If you process XML documents generated "manually" (including documents composed within a program without proper XML tools), you might be surprised by the results returned by with
position() function. For example, the input XML document ...
<?xml version="1.0" encoding="UTF-8" ?>
<list>
<author>John Brown</author>
<editor>Jane Doe</editor>
<author>Jim Small</author>
<editor>Grace Kelly</editor>
</list>
... processed with a simple XML stylesheet ...

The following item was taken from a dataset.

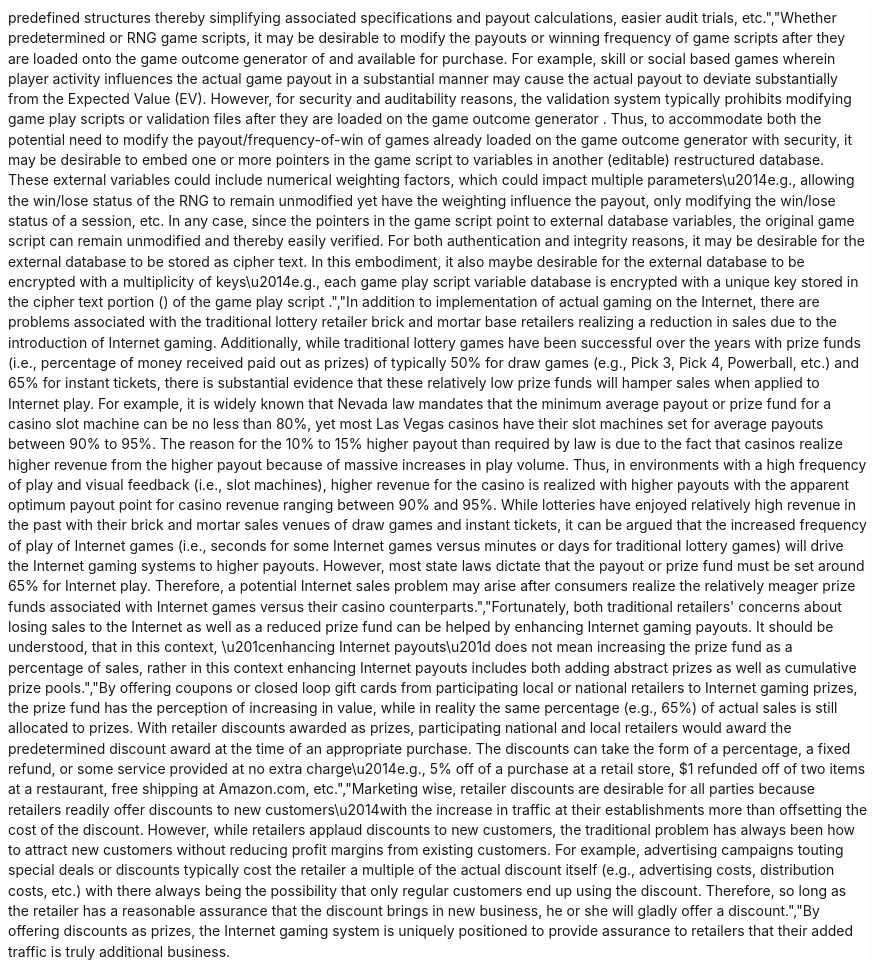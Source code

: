 predefined structures thereby simplifying associated specifications and payout calculations, easier audit trials, etc.","Whether predetermined or RNG game scripts, it may be desirable to modify the payouts or winning frequency of game scripts after they are loaded onto the game outcome generator  of  and available for purchase. For example, skill or social based games wherein player activity influences the actual game payout in a substantial manner may cause the actual payout to deviate substantially from the Expected Value (EV). However, for security and auditability reasons, the validation system typically prohibits modifying game play scripts or validation files after they are loaded on the game outcome generator . Thus, to accommodate both the potential need to modify the payout\/frequency-of-win of games already loaded on the game outcome generator  with security, it may be desirable to embed one or more pointers in the game script to variables in another (editable) restructured database. These external variables could include numerical weighting factors, which could impact multiple parameters\u2014e.g., allowing the win\/lose status of the RNG to remain unmodified yet have the weighting influence the payout, only modifying the win\/lose status of a session, etc. In any case, since the pointers in the game script point to external database variables, the original game script can remain unmodified and thereby easily verified. For both authentication and integrity reasons, it may be desirable for the external database to be stored as cipher text. In this embodiment, it also maybe desirable for the external database to be encrypted with a multiplicity of keys\u2014e.g., each game play script variable database is encrypted with a unique key stored in the cipher text portion  () of the game play script .","In addition to implementation of actual gaming on the Internet, there are problems associated with the traditional lottery retailer brick and mortar base retailers realizing a reduction in sales due to the introduction of Internet gaming. Additionally, while traditional lottery games have been successful over the years with prize funds (i.e., percentage of money received paid out as prizes) of typically 50% for draw games (e.g., Pick 3, Pick 4, Powerball, etc.) and 65% for instant tickets, there is substantial evidence that these relatively low prize funds will hamper sales when applied to Internet play. For example, it is widely known that Nevada law mandates that the minimum average payout or prize fund for a casino slot machine can be no less than 80%, yet most Las Vegas casinos have their slot machines set for average payouts between 90% to 95%. The reason for the 10% to 15% higher payout than required by law is due to the fact that casinos realize higher revenue from the higher payout because of massive increases in play volume. Thus, in environments with a high frequency of play and visual feedback (i.e., slot machines), higher revenue for the casino is realized with higher payouts with the apparent optimum payout point for casino revenue ranging between 90% and 95%. While lotteries have enjoyed relatively high revenue in the past with their brick and mortar sales venues of draw games and instant tickets, it can be argued that the increased frequency of play of Internet games (i.e., seconds for some Internet games versus minutes or days for traditional lottery games) will drive the Internet gaming systems to higher payouts. However, most state laws dictate that the payout or prize fund must be set around 65% for Internet play. Therefore, a potential Internet sales problem may arise after consumers realize the relatively meager prize funds associated with Internet games versus their casino counterparts.","Fortunately, both traditional retailers' concerns about losing sales to the Internet as well as a reduced prize fund can be helped by enhancing Internet gaming payouts. It should be understood, that in this context, \u201cenhancing Internet payouts\u201d does not mean increasing the prize fund as a percentage of sales, rather in this context enhancing Internet payouts includes both adding abstract prizes as well as cumulative prize pools.","By offering coupons or closed loop gift cards from participating local or national retailers to Internet gaming prizes, the prize fund has the perception of increasing in value, while in reality the same percentage (e.g., 65%) of actual sales is still allocated to prizes. With retailer discounts awarded as prizes, participating national and local retailers would award the predetermined discount award at the time of an appropriate purchase. The discounts can take the form of a percentage, a fixed refund, or some service provided at no extra charge\u2014e.g., 5% off of a purchase at a retail store, $1 refunded off of two items at a restaurant, free shipping at Amazon.com, etc.","Marketing wise, retailer discounts are desirable for all parties because retailers readily offer discounts to new customers\u2014with the increase in traffic at their establishments more than offsetting the cost of the discount. However, while retailers applaud discounts to new customers, the traditional problem has always been how to attract new customers without reducing profit margins from existing customers. For example, advertising campaigns touting special deals or discounts typically cost the retailer a multiple of the actual discount itself (e.g., advertising costs, distribution costs, etc.) with there always being the possibility that only regular customers end up using the discount. Therefore, so long as the retailer has a reasonable assurance that the discount brings in new business, he or she will gladly offer a discount.","By offering discounts as prizes, the Internet gaming system is uniquely positioned to provide assurance to retailers that their added traffic is truly additional business.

<?xml version="1.0" encoding="utf-8" ?>
<xsl:stylesheet xmlns:xsl="http://www.w3.org/1999/XSL/Transform" version="1.0">
<xsl:output method="text" />
<xsl:template match="list">
Results: <xsl:apply-templates />
</xsl:template>
<xsl:template match="author|editor">
<xsl:value-of select="text()" /> (<xsl:value-of select="position()" />)
</xsl:template>
</xsl:stylesheet>
... returns surprising results:
Results:
John Brown (2)
Jane Doe (4)
Jim Small (6)
Grace Kelly (8)
The reason for this unexpected behavior are whitespace text nodes between the author and editor elements which are also counted by the
position() function. To skip them, either create XML documents without extra whitespace or use more specific
xsl:apply-template statements, for example:
<xsl:template match="list">
Results: <xsl:apply-templates select="*"/>
</xsl:template>
The
select="*" option in the last example selects only child nodes of the current XML node and thus skips over text fragments (including whitespace nodes).